* REQUIREMENT *
Only lines that contain the word "React" belong in the answer; copy them from the records below.

=== SUPPLIED RECORDS ===

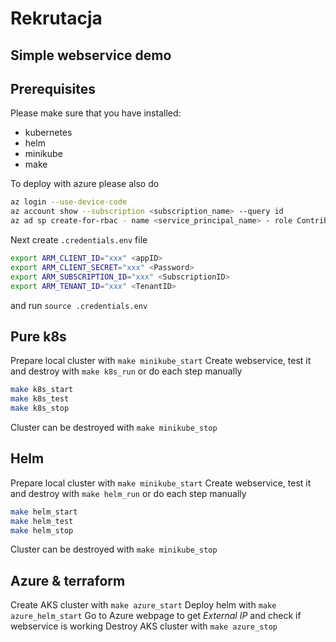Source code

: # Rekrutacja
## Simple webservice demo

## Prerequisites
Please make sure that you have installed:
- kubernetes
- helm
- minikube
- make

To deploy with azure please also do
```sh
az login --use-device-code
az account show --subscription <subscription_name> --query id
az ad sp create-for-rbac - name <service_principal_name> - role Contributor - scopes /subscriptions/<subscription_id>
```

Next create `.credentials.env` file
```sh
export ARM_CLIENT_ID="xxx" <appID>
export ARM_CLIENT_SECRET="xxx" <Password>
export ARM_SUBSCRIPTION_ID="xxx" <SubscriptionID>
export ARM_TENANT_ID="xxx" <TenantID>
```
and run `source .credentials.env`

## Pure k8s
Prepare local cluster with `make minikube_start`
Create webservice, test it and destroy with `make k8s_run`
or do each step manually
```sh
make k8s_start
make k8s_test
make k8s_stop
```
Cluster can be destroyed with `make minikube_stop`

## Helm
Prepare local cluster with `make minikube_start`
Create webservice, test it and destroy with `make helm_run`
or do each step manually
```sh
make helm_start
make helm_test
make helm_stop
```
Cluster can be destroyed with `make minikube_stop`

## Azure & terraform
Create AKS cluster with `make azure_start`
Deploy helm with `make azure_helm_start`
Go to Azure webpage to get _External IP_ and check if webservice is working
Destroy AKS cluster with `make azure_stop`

===
=== SUPPLIED RECORDS ===

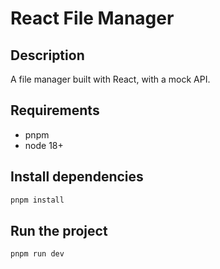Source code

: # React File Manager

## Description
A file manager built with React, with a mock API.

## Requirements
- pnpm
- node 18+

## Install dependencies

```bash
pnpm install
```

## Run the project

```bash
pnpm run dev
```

===
=== SUPPLIED RECORDS ===

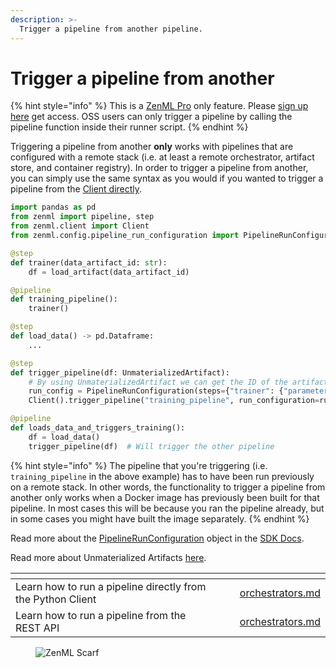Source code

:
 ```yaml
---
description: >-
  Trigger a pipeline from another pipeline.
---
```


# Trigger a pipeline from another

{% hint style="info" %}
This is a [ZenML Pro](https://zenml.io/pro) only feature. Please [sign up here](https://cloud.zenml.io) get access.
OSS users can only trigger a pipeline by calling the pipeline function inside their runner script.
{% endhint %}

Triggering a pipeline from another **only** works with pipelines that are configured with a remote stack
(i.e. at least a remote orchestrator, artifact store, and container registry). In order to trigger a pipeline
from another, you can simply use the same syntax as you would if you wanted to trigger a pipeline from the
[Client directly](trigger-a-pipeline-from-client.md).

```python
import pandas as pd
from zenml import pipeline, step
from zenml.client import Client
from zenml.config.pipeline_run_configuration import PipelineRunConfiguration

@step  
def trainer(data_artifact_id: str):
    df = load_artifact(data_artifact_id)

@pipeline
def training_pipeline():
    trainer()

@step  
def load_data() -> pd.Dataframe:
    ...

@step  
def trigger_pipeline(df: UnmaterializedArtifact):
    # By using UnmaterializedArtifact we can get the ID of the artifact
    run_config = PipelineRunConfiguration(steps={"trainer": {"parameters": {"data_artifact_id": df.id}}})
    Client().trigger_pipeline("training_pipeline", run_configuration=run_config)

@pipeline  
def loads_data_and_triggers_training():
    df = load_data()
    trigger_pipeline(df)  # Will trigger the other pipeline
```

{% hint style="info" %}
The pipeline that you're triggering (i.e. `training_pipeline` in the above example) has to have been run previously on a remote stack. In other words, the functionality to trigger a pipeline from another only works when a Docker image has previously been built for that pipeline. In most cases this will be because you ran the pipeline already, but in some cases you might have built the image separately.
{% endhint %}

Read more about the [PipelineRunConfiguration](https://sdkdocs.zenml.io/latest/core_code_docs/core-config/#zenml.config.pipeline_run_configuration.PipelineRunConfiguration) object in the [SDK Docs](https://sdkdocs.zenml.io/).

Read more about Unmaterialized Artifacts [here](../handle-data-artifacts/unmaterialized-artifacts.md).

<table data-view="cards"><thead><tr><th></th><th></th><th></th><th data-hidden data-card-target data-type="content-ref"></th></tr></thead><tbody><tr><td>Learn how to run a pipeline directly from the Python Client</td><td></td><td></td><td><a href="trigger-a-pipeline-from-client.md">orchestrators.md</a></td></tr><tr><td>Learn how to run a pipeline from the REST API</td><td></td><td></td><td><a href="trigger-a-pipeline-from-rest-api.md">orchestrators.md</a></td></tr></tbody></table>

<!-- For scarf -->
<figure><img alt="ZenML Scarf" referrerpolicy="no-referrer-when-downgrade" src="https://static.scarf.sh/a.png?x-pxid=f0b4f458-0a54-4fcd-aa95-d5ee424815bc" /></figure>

===

* EXPECTED ANSWER *
: # React File Manager
A file manager built with React, with a mock API.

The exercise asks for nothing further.